Directions
What do the lines from the top of the data through the line with "arrive out of" say? Quote them exactly and include both ends.

Extracted entries

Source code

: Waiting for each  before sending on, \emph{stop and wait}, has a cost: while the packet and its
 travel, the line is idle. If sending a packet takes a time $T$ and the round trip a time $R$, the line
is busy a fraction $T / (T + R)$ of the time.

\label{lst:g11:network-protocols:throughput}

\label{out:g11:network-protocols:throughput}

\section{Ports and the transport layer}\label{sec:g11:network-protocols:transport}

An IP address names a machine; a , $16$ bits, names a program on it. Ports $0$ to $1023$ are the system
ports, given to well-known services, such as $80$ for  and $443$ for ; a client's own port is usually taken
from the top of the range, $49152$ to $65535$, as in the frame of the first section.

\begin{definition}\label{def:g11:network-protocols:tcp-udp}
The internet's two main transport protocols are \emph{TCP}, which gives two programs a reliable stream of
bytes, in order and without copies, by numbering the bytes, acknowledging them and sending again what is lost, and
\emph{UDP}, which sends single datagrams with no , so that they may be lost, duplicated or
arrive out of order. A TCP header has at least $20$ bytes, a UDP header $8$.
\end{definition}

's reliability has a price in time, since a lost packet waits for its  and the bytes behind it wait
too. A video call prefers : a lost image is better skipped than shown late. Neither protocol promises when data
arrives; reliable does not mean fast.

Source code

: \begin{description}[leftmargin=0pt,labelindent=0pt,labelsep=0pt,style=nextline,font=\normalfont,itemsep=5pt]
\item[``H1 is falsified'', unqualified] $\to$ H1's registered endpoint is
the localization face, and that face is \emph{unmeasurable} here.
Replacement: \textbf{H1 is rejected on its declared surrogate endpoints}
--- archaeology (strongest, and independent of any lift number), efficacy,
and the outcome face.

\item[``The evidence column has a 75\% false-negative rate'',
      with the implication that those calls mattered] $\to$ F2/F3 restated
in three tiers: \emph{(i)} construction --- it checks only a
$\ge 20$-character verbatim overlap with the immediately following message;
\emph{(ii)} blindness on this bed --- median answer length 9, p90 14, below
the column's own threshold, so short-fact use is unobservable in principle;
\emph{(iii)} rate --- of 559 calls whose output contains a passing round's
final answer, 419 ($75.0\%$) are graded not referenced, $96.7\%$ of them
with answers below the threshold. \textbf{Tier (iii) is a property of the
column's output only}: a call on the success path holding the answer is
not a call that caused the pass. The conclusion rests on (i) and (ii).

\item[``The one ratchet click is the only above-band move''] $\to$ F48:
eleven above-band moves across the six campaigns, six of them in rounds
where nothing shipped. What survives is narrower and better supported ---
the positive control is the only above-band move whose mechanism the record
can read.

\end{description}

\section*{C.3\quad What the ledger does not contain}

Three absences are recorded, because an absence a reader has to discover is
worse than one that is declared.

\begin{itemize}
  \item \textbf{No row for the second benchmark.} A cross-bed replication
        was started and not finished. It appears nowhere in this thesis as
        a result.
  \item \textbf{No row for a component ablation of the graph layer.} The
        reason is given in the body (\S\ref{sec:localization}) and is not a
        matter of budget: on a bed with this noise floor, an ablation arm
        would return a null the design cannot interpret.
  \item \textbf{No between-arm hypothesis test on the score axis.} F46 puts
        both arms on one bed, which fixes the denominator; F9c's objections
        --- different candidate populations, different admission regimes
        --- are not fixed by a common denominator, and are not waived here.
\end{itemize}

Exercise solution
Source code

: Waiting for each  before sending on, \emph{stop and wait}, has a cost: while the packet and its
 travel, the line is idle. If sending a packet takes a time $T$ and the round trip a time $R$, the line
is busy a fraction $T / (T + R)$ of the time.

\label{lst:g11:network-protocols:throughput}

\label{out:g11:network-protocols:throughput}

\section{Ports and the transport layer}\label{sec:g11:network-protocols:transport}

An IP address names a machine; a , $16$ bits, names a program on it. Ports $0$ to $1023$ are the system
ports, given to well-known services, such as $80$ for  and $443$ for ; a client's own port is usually taken
from the top of the range, $49152$ to $65535$, as in the frame of the first section.

\begin{definition}\label{def:g11:network-protocols:tcp-udp}
The internet's two main transport protocols are \emph{TCP}, which gives two programs a reliable stream of
bytes, in order and without copies, by numbering the bytes, acknowledging them and sending again what is lost, and
\emph{UDP}, which sends single datagrams with no , so that they may be lost, duplicated or
arrive out of order. A TCP header has at least $20$ bytes, a UDP header $8$.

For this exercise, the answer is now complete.